How Have Florida’s Gun Laws Changed Since Parkland?
Today marks the one-year anniversary of the Marjory Stoneman Douglas High School shooting in Parkland, Florida. On Feb. 14, 2018, former student Nikolas Cruz killed 17 students and faculty members, and injured 17 others, in one of the deadliest school shootings in U.S. history.
From national marches to voter registration drives to school walkouts — most recently on election day — the Parkland teenage survivors managed to energize millions of young people to call for gun law reform.
A year later, national lawmakers have done little to nothing when it comes to gun control. But Florida’s gun laws have seen a number of revisions.
Here are Florida’s most notable gun proposals since Parkland.
Just weeks after the Parkland shooting, then Florida Gov. Rick Scott signed into law a bill known as the Marjory Stoneman Douglas High School Public Safety Act, which imposed a three-day waiting period for gun purchases and raised the minimum age to buy a firearm from 18 to 21. This provision has received pushback from the National Rifle Association, or NRA, which argues that it’s unconstitutional.
The bill also allows for the arming of some school employees. Named the Coach Aaron Feis Guardian Program, after one of the faculty members who died at Stoneman protecting the lives of students, it allows school staff who are not exclusively teachers to be trained to carry guns on the job as campus “guardians.” Staff must undergo 132 hours of comprehensive firearm safety training, pass a psychological exam and successfully complete random drug tests and ongoing firearm training.
The act contains a provision (dubbed a “red flag law”) grants law enforcement the ability to seize firearms from anyone deemed to be a danger to themselves or others.
Bump stocks are devices that can be added to firearms to give them the capabilities of an automatic weapon. These accessories increase the rate of fire for semiautomatic weapons.
A bill was passed in October 2018 that bans the sale, transfer and ownership of bump stocks. It also outlines the possession of such accessories as a third-degree felony. Finally, it calls for the relinquishment of bump stocks for those who own them.
If enacted, this bill will take effect beginning on July 1, 2019. It prohibits the carrying of any weapons, lethal or not, on school campuses with a few exceptions.

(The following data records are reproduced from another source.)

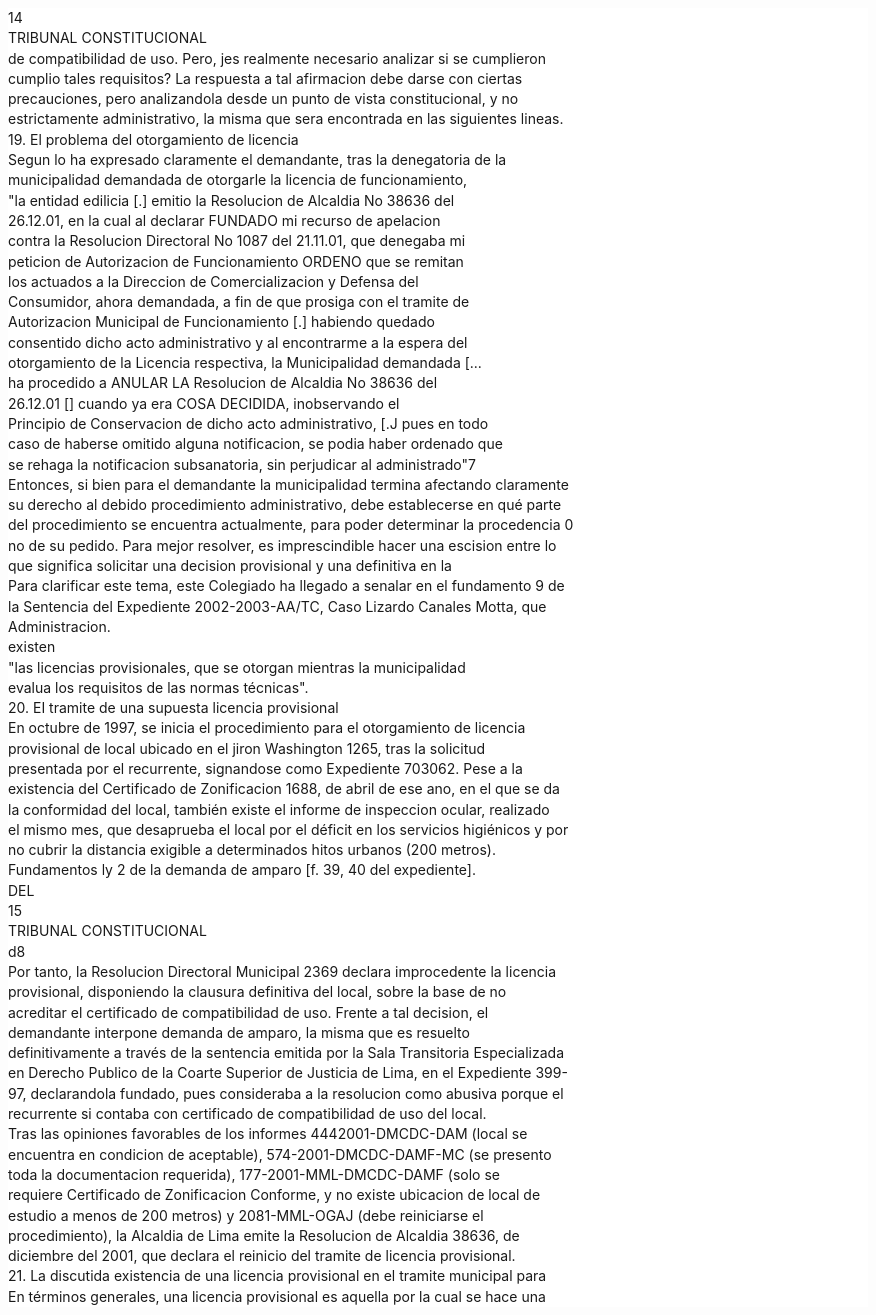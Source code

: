 14  
TRIBUNAL CONSTITUCIONAL  
de compatibilidad de uso. Pero, jes realmente necesario analizar si se cumplieron  
cumplio tales requisitos? La respuesta a tal afirmacion debe darse con ciertas  
precauciones, pero analizandola desde un punto de vista constitucional, y no  
estrictamente administrativo, la misma que sera encontrada en las siguientes lineas.  
19. El problema del otorgamiento de licencia  
Segun lo ha expresado claramente el demandante, tras la denegatoria de la  
municipalidad demandada de otorgarle la licencia de funcionamiento,  
"la entidad edilicia [.] emitio la Resolucion de Alcaldia No 38636 del  
26.12.01, en la cual al declarar FUNDADO mi recurso de apelacion  
contra la Resolucion Directoral No 1087 del 21.11.01, que denegaba mi  
peticion de Autorizacion de Funcionamiento ORDENO que se remitan  
los actuados a la Direccion de Comercializacion y Defensa del  
Consumidor, ahora demandada, a fin de que prosiga con el tramite de  
Autorizacion Municipal de Funcionamiento [.] habiendo quedado  
consentido dicho acto administrativo y al encontrarme a la espera del  
otorgamiento de la Licencia respectiva, la Municipalidad demandada [...  
ha procedido a ANULAR LA Resolucion de Alcaldia No 38636 del  
26.12.01 [] cuando ya era COSA DECIDIDA, inobservando el  
Principio de Conservacion de dicho acto administrativo, [.J pues en todo  
caso de haberse omitido alguna notificacion, se podia haber ordenado que  
se rehaga la notificacion subsanatoria, sin perjudicar al administrado"7  
Entonces, si bien para el demandante la municipalidad termina afectando claramente  
su derecho al debido procedimiento administrativo, debe establecerse en qué parte  
del procedimiento se encuentra actualmente, para poder determinar la procedencia 0  
no de su pedido. Para mejor resolver, es imprescindible hacer una escision entre lo  
que significa solicitar una decision provisional y una definitiva en la  
Para clarificar este tema, este Colegiado ha llegado a senalar en el fundamento 9 de  
la Sentencia del Expediente 2002-2003-AA/TC, Caso Lizardo Canales Motta, que  
Administracion.  
existen  
"las licencias provisionales, que se otorgan mientras la municipalidad  
evalua los requisitos de las normas técnicas".  
20. EI tramite de una supuesta licencia provisional  
En octubre de 1997, se inicia el procedimiento para el otorgamiento de licencia  
provisional de local ubicado en el jiron Washington 1265, tras la solicitud  
presentada por el recurrente, signandose como Expediente 703062. Pese a la  
existencia del Certificado de Zonificacion 1688, de abril de ese ano, en el que se da  
la conformidad del local, también existe el informe de inspeccion ocular, realizado  
el mismo mes, que desaprueba el local por el déficit en los servicios higiénicos y por  
no cubrir la distancia exigible a determinados hitos urbanos (200 metros).  
Fundamentos ly 2 de la demanda de amparo [f. 39, 40 del expediente].  
DEL  
15  
TRIBUNAL CONSTITUCIONAL  
d8  
Por tanto, la Resolucion Directoral Municipal 2369 declara improcedente la licencia  
provisional, disponiendo la clausura definitiva del local, sobre la base de no  
acreditar el certificado de compatibilidad de uso. Frente a tal decision, el  
demandante interpone demanda de amparo, la misma que es resuelto  
definitivamente a través de la sentencia emitida por la Sala Transitoria Especializada  
en Derecho Publico de la Coarte Superior de Justicia de Lima, en el Expediente 399-  
97, declarandola fundado, pues consideraba a la resolucion como abusiva porque el  
recurrente si contaba con certificado de compatibilidad de uso del local.  
Tras las opiniones favorables de los informes 4442001-DMCDC-DAM (local se  
encuentra en condicion de aceptable), 574-2001-DMCDC-DAMF-MC (se presento  
toda la documentacion requerida), 177-2001-MML-DMCDC-DAMF (solo se  
requiere Certificado de Zonificacion Conforme, y no existe ubicacion de local de  
estudio a menos de 200 metros) y 2081-MML-OGAJ (debe reiniciarse el  
procedimiento), la Alcaldia de Lima emite la Resolucion de Alcaldia 38636, de  
diciembre del 2001, que declara el reinicio del tramite de licencia provisional.  
21. La discutida existencia de una licencia provisional en el tramite municipal para  
En términos generales, una licencia provisional es aquella por la cual se hace una  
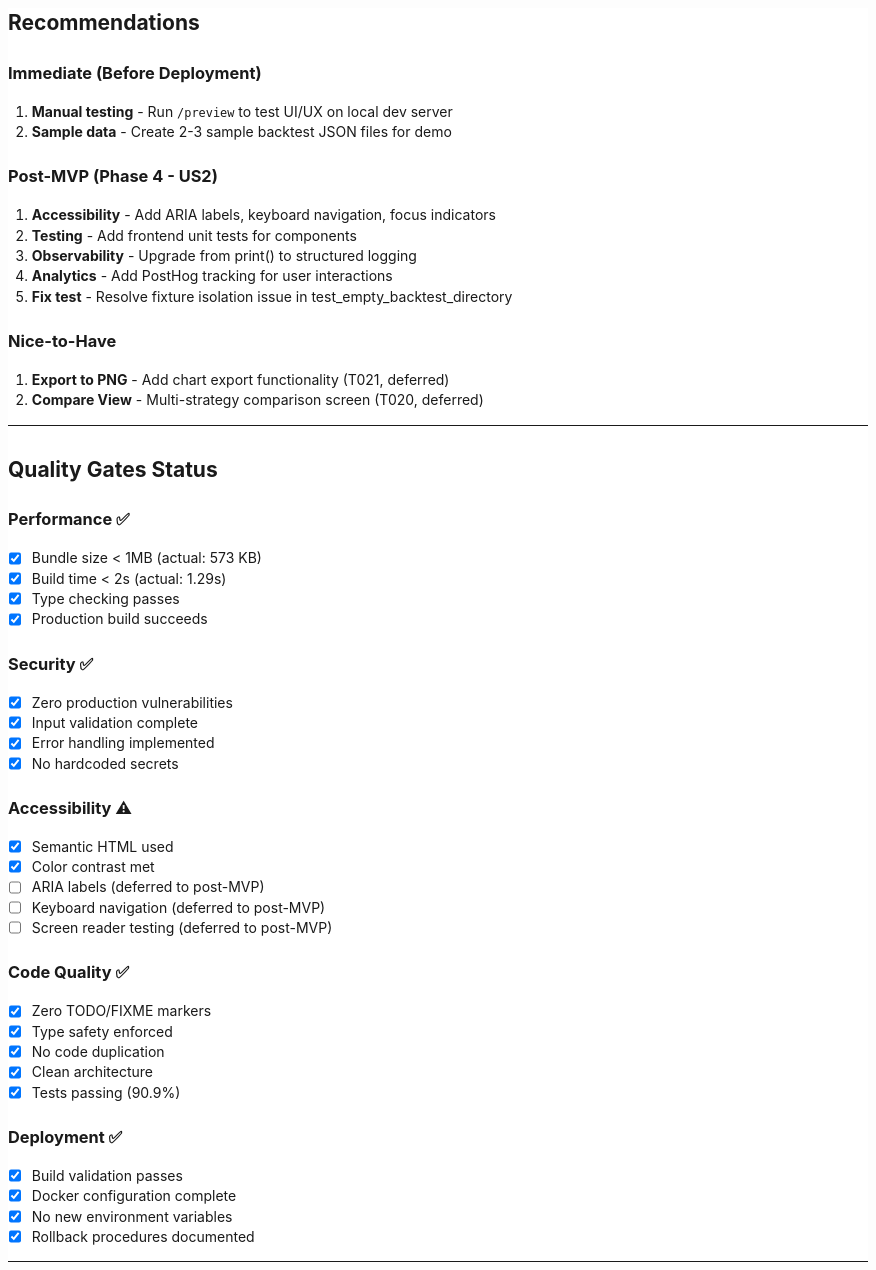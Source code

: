 ## Recommendations

### Immediate (Before Deployment)
1. **Manual testing** - Run `/preview` to test UI/UX on local dev server
2. **Sample data** - Create 2-3 sample backtest JSON files for demo

### Post-MVP (Phase 4 - US2)
1. **Accessibility** - Add ARIA labels, keyboard navigation, focus indicators
2. **Testing** - Add frontend unit tests for components
3. **Observability** - Upgrade from print() to structured logging
4. **Analytics** - Add PostHog tracking for user interactions
5. **Fix test** - Resolve fixture isolation issue in test_empty_backtest_directory

### Nice-to-Have
1. **Export to PNG** - Add chart export functionality (T021, deferred)
2. **Compare View** - Multi-strategy comparison screen (T020, deferred)

---

## Quality Gates Status

### Performance ✅
- [x] Bundle size < 1MB (actual: 573 KB)
- [x] Build time < 2s (actual: 1.29s)
- [x] Type checking passes
- [x] Production build succeeds

### Security ✅
- [x] Zero production vulnerabilities
- [x] Input validation complete
- [x] Error handling implemented
- [x] No hardcoded secrets

### Accessibility ⚠️
- [x] Semantic HTML used
- [x] Color contrast met
- [ ] ARIA labels (deferred to post-MVP)
- [ ] Keyboard navigation (deferred to post-MVP)
- [ ] Screen reader testing (deferred to post-MVP)

### Code Quality ✅
- [x] Zero TODO/FIXME markers
- [x] Type safety enforced
- [x] No code duplication
- [x] Clean architecture
- [x] Tests passing (90.9%)

### Deployment ✅
- [x] Build validation passes
- [x] Docker configuration complete
- [x] No new environment variables
- [x] Rollback procedures documented

---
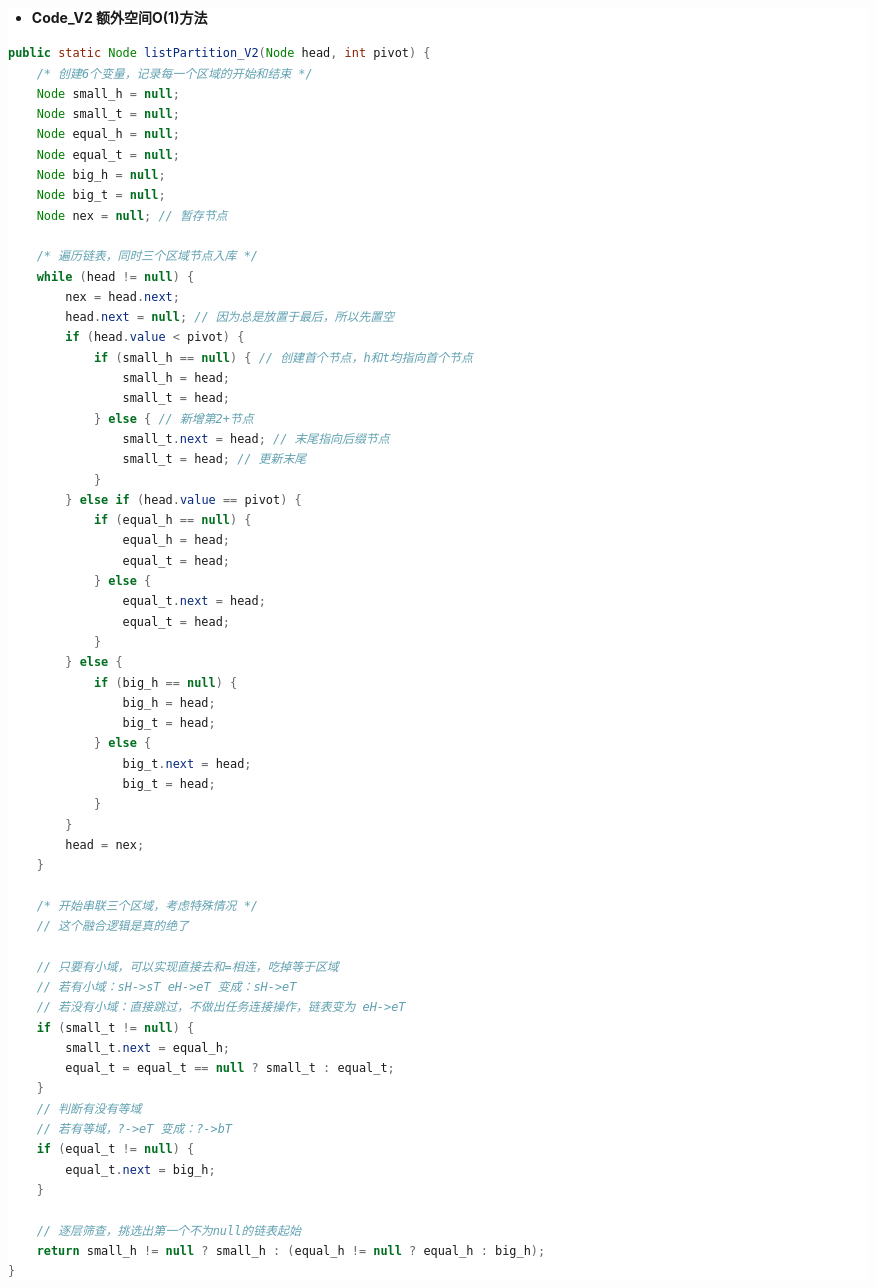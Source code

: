 - **Code_V2 额外空间O(1)方法**
```java
public static Node listPartition_V2(Node head, int pivot) {
    /* 创建6个变量，记录每一个区域的开始和结束 */
    Node small_h = null;
    Node small_t = null;
    Node equal_h = null;
    Node equal_t = null;
    Node big_h = null;
    Node big_t = null;
    Node nex = null; // 暂存节点

    /* 遍历链表，同时三个区域节点入库 */
    while (head != null) {
        nex = head.next;
        head.next = null; // 因为总是放置于最后，所以先置空
        if (head.value < pivot) {
            if (small_h == null) { // 创建首个节点，h和t均指向首个节点
                small_h = head;
                small_t = head;
            } else { // 新增第2+节点
                small_t.next = head; // 末尾指向后缀节点
                small_t = head; // 更新末尾
            }
        } else if (head.value == pivot) {
            if (equal_h == null) {
                equal_h = head;
                equal_t = head;
            } else {
                equal_t.next = head;
                equal_t = head;
            }
        } else {
            if (big_h == null) {
                big_h = head;
                big_t = head;
            } else {
                big_t.next = head;
                big_t = head;
            }
        }
        head = nex;
    }

    /* 开始串联三个区域，考虑特殊情况 */
    // 这个融合逻辑是真的绝了
    
    // 只要有小域，可以实现直接去和=相连，吃掉等于区域
    // 若有小域：sH->sT eH->eT 变成：sH->eT
    // 若没有小域：直接跳过，不做出任务连接操作，链表变为 eH->eT
    if (small_t != null) { 
        small_t.next = equal_h;
        equal_t = equal_t == null ? small_t : equal_t;
    }
    // 判断有没有等域
    // 若有等域，?->eT 变成：?->bT
    if (equal_t != null) {
        equal_t.next = big_h;
    }
    
    // 逐层筛查，挑选出第一个不为null的链表起始
    return small_h != null ? small_h : (equal_h != null ? equal_h : big_h);
}
```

Firearms may be carried on post-secondary school campuses only if there is a school-sponsored function or firearm training, and only with advance permission from the school’s administration.
Other Proposals For the Upcoming 2019 Legislative Session
Arming Teachers would alter Senate Bill 7026 to add teachers and “contract employees” to the Aaron Feis Guardian Program. This bill has attracted opposition from groups such as the National Association of Secondary School Principals and advocacy groups like Moms Demand Action.
Licensed transactions requires that any transfer of firearms from one person to another be facilitated by a licensed dealer.
Protection of child care facilities prohibits licensed concealed weapons carriers to openly carry firearms in any child care facility.
Removal of waiting period removes the waiting period for handgun purchases, reduces the minimum age requirement for gun purchases back to 18 from 21, repeals the ban on bump stocks and repeals law enforcement’s ability to confiscate firearms.
Restrictions on where to carry guns outlines areas where licensed individuals are prohibited from carrying firearms, including college campuses, courthouses and jails.
Regulation of concealed weapons licenses designates the Department of Law Enforcement as the entity that regulates and collect fees from concealed carry licenses.
This story was written in collaboration with WFSU, a public radio station in Tallahassee, Florida.